[Items listed in a dataset]
=== Begin Enclosure ===

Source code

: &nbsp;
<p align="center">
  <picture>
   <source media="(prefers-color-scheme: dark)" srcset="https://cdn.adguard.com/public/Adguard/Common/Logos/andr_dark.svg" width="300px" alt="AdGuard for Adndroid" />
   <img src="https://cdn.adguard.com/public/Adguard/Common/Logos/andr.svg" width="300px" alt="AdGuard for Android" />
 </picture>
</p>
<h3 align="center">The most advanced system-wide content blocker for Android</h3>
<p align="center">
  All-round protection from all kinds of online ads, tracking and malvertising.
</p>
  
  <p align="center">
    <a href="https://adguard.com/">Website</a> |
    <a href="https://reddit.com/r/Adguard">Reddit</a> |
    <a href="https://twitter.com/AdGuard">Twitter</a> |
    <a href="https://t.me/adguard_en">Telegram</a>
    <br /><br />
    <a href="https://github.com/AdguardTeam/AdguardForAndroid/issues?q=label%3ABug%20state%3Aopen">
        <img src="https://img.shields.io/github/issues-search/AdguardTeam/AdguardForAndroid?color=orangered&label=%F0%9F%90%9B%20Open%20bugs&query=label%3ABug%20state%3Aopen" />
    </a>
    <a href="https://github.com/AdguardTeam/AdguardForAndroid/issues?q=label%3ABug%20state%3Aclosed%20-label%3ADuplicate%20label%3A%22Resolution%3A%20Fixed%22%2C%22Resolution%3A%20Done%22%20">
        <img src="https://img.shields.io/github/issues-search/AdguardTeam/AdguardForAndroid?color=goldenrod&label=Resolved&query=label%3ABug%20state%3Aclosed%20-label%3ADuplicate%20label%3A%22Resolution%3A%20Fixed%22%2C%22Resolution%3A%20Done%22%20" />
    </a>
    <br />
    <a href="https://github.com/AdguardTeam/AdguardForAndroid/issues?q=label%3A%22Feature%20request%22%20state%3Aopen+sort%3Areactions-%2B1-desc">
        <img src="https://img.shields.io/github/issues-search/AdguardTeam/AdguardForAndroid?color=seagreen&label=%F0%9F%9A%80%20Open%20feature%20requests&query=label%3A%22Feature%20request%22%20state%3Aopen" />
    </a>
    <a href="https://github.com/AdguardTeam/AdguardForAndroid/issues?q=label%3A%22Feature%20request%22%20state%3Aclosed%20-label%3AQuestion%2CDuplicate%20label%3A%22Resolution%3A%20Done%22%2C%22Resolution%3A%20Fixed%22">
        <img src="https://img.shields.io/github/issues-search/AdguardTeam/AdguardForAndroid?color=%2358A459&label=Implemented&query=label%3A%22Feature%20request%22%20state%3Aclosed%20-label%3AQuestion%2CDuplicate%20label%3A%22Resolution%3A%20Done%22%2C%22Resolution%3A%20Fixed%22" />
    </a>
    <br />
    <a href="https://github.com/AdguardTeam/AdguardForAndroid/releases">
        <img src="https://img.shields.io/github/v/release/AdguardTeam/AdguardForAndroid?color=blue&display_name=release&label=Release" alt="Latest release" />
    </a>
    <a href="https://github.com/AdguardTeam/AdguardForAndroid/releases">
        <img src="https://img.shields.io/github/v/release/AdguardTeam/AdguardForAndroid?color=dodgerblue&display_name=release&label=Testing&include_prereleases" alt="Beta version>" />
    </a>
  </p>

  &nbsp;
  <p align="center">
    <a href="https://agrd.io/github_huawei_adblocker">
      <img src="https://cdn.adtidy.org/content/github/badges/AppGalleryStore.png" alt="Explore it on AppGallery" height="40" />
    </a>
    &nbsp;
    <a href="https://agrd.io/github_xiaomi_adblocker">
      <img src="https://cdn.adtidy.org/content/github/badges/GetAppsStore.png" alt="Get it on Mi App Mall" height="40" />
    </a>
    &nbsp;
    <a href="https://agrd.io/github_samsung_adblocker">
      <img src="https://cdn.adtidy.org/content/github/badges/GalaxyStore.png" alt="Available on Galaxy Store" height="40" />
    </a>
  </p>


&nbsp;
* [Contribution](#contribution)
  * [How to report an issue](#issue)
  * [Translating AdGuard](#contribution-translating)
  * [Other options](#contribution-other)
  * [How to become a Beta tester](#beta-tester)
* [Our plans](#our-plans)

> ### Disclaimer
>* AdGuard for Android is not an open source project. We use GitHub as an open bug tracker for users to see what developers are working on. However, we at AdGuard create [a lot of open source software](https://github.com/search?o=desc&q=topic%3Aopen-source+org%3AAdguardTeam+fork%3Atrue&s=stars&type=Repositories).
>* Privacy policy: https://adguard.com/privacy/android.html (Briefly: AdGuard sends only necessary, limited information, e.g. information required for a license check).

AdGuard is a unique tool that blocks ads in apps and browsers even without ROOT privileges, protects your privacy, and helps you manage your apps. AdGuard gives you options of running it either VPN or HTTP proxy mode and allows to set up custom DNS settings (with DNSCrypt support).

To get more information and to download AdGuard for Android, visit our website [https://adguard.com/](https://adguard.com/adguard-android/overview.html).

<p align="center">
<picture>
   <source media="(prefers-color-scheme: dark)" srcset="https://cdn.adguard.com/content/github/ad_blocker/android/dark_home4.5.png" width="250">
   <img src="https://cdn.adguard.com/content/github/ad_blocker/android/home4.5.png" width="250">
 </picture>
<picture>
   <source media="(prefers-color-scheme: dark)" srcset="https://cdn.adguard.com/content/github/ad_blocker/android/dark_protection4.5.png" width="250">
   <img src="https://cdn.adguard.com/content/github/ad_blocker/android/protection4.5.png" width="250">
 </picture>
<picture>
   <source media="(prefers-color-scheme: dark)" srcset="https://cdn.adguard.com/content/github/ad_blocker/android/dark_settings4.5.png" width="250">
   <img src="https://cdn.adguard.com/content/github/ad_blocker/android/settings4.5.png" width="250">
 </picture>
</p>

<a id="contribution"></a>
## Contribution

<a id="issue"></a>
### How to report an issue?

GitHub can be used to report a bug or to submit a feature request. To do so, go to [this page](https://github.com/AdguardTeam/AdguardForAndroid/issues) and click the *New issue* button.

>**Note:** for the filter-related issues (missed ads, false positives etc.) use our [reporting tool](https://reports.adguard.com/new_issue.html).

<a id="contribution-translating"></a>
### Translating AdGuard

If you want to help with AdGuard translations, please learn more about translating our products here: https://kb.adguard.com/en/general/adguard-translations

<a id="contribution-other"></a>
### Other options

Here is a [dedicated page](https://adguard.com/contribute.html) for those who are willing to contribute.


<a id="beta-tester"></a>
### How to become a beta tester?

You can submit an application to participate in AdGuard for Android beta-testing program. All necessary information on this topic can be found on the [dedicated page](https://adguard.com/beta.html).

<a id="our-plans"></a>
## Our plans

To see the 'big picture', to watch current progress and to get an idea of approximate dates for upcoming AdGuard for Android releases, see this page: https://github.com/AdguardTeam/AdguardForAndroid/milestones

=== End Enclosure ===

• The problem:
Transcribe all of the lines in the records precisely.

• Task answer:
Source code

: &nbsp;
<p align="center">
  <picture>
   <source media="(prefers-color-scheme: dark)" srcset="https://cdn.adguard.com/public/Adguard/Common/Logos/andr_dark.svg" width="300px" alt="AdGuard for Adndroid" />
   <img src="https://cdn.adguard.com/public/Adguard/Common/Logos/andr.svg" width="300px" alt="AdGuard for Android" />
 </picture>
</p>
<h3 align="center">The most advanced system-wide content blocker for Android</h3>
<p align="center">
  All-round protection from all kinds of online ads, tracking and malvertising.
</p>
  
  <p align="center">
    <a href="https://adguard.com/">Website</a> |
    <a href="https://reddit.com/r/Adguard">Reddit</a> |
    <a href="https://twitter.com/AdGuard">Twitter</a> |
    <a href="https://t.me/adguard_en">Telegram</a>
    <br /><br />
    <a href="https://github.com/AdguardTeam/AdguardForAndroid/issues?q=label%3ABug%20state%3Aopen">
        <img src="https://img.shields.io/github/issues-search/AdguardTeam/AdguardForAndroid?color=orangered&label=%F0%9F%90%9B%20Open%20bugs&query=label%3ABug%20state%3Aopen" />
    </a>
    <a href="https://github.com/AdguardTeam/AdguardForAndroid/issues?q=label%3ABug%20state%3Aclosed%20-label%3ADuplicate%20label%3A%22Resolution%3A%20Fixed%22%2C%22Resolution%3A%20Done%22%20">
        <img src="https://img.shields.io/github/issues-search/AdguardTeam/AdguardForAndroid?color=goldenrod&label=Resolved&query=label%3ABug%20state%3Aclosed%20-label%3ADuplicate%20label%3A%22Resolution%3A%20Fixed%22%2C%22Resolution%3A%20Done%22%20" />
    </a>
    <br />
    <a href="https://github.com/AdguardTeam/AdguardForAndroid/issues?q=label%3A%22Feature%20request%22%20state%3Aopen+sort%3Areactions-%2B1-desc">
        <img src="https://img.shields.io/github/issues-search/AdguardTeam/AdguardForAndroid?color=seagreen&label=%F0%9F%9A%80%20Open%20feature%20requests&query=label%3A%22Feature%20request%22%20state%3Aopen" />
    </a>
    <a href="https://github.com/AdguardTeam/AdguardForAndroid/issues?q=label%3A%22Feature%20request%22%20state%3Aclosed%20-label%3AQuestion%2CDuplicate%20label%3A%22Resolution%3A%20Done%22%2C%22Resolution%3A%20Fixed%22">
        <img src="https://img.shields.io/github/issues-search/AdguardTeam/AdguardForAndroid?color=%2358A459&label=Implemented&query=label%3A%22Feature%20request%22%20state%3Aclosed%20-label%3AQuestion%2CDuplicate%20label%3A%22Resolution%3A%20Done%22%2C%22Resolution%3A%20Fixed%22" />
    </a>
    <br />
    <a href="https://github.com/AdguardTeam/AdguardForAndroid/releases">
        <img src="https://img.shields.io/github/v/release/AdguardTeam/AdguardForAndroid?color=blue&display_name=release&label=Release" alt="Latest release" />
    </a>
    <a href="https://github.com/AdguardTeam/AdguardForAndroid/releases">
        <img src="https://img.shields.io/github/v/release/AdguardTeam/AdguardForAndroid?color=dodgerblue&display_name=release&label=Testing&include_prereleases" alt="Beta version>" />
    </a>
  </p>

  &nbsp;
  <p align="center">
    <a href="https://agrd.io/github_huawei_adblocker">
      <img src="https://cdn.adtidy.org/content/github/badges/AppGalleryStore.png" alt="Explore it on AppGallery" height="40" />
    </a>
    &nbsp;
    <a href="https://agrd.io/github_xiaomi_adblocker">
      <img src="https://cdn.adtidy.org/content/github/badges/GetAppsStore.png" alt="Get it on Mi App Mall" height="40" />
    </a>
    &nbsp;
    <a href="https://agrd.io/github_samsung_adblocker">
      <img src="https://cdn.adtidy.org/content/github/badges/GalaxyStore.png" alt="Available on Galaxy Store" height="40" />
    </a>
  </p>


&nbsp;
* [Contribution](#contribution)
  * [How to report an issue](#issue)
  * [Translating AdGuard](#contribution-translating)
  * [Other options](#contribution-other)
  * [How to become a Beta tester](#beta-tester)
* [Our plans](#our-plans)

> ### Disclaimer
>* AdGuard for Android is not an open source project. We use GitHub as an open bug tracker for users to see what developers are working on. However, we at AdGuard create [a lot of open source software](https://github.com/search?o=desc&q=topic%3Aopen-source+org%3AAdguardTeam+fork%3Atrue&s=stars&type=Repositories).
>* Privacy policy: https://adguard.com/privacy/android.html (Briefly: AdGuard sends only necessary, limited information, e.g. information required for a license check).

AdGuard is a unique tool that blocks ads in apps and browsers even without ROOT privileges, protects your privacy, and helps you manage your apps. AdGuard gives you options of running it either VPN or HTTP proxy mode and allows to set up custom DNS settings (with DNSCrypt support).

To get more information and to download AdGuard for Android, visit our website [https://adguard.com/](https://adguard.com/adguard-android/overview.html).

<p align="center">
<picture>
   <source media="(prefers-color-scheme: dark)" srcset="https://cdn.adguard.com/content/github/ad_blocker/android/dark_home4.5.png" width="250">
   <img src="https://cdn.adguard.com/content/github/ad_blocker/android/home4.5.png" width="250">
 </picture>
<picture>
   <source media="(prefers-color-scheme: dark)" srcset="https://cdn.adguard.com/content/github/ad_blocker/android/dark_protection4.5.png" width="250">
   <img src="https://cdn.adguard.com/content/github/ad_blocker/android/protection4.5.png" width="250">
 </picture>
<picture>
   <source media="(prefers-color-scheme: dark)" srcset="https://cdn.adguard.com/content/github/ad_blocker/android/dark_settings4.5.png" width="250">
   <img src="https://cdn.adguard.com/content/github/ad_blocker/android/settings4.5.png" width="250">
 </picture>
</p>

<a id="contribution"></a>
## Contribution

<a id="issue"></a>
### How to report an issue?

GitHub can be used to report a bug or to submit a feature request. To do so, go to [this page](https://github.com/AdguardTeam/AdguardForAndroid/issues) and click the *New issue* button.

>**Note:** for the filter-related issues (missed ads, false positives etc.) use our [reporting tool](https://reports.adguard.com/new_issue.html).

<a id="contribution-translating"></a>
### Translating AdGuard

If you want to help with AdGuard translations, please learn more about translating our products here: https://kb.adguard.com/en/general/adguard-translations

<a id="contribution-other"></a>
### Other options

Here is a [dedicated page](https://adguard.com/contribute.html) for those who are willing to contribute.


<a id="beta-tester"></a>
### How to become a beta tester?

You can submit an application to participate in AdGuard for Android beta-testing program. All necessary information on this topic can be found on the [dedicated page](https://adguard.com/beta.html).

<a id="our-plans"></a>
## Our plans

To see the 'big picture', to watch current progress and to get an idea of approximate dates for upcoming AdGuard for Android releases, see this page: https://github.com/AdguardTeam/AdguardForAndroid/milestones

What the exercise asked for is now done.